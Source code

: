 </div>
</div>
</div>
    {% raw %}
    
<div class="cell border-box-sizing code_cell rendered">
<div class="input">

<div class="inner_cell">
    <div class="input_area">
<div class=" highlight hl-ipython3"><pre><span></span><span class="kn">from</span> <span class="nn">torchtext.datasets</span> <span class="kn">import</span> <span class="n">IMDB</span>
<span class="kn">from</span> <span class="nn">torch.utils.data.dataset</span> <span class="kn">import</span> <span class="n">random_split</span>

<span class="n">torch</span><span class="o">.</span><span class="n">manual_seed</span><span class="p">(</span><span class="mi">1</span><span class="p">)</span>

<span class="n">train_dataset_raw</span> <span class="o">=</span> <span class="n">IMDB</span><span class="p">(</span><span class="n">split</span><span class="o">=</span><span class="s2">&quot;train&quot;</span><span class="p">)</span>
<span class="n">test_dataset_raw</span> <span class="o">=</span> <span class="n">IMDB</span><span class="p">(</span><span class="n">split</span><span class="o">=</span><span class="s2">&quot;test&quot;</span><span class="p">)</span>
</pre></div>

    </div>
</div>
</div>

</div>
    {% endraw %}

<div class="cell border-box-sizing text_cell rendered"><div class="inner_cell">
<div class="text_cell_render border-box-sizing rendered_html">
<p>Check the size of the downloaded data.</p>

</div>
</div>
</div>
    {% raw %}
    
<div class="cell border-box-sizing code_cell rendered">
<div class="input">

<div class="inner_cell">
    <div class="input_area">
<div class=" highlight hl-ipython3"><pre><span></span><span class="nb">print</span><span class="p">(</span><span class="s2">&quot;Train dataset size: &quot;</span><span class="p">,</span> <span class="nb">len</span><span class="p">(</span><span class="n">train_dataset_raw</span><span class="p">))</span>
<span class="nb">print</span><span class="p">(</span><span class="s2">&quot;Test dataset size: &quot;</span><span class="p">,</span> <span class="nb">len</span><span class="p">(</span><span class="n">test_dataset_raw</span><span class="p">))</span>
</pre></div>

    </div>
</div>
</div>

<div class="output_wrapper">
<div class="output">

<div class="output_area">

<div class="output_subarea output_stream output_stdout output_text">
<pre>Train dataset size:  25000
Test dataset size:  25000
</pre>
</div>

What you will do: Among the entries above, tally each line with the string "from" and state that figure only.

Response box: 2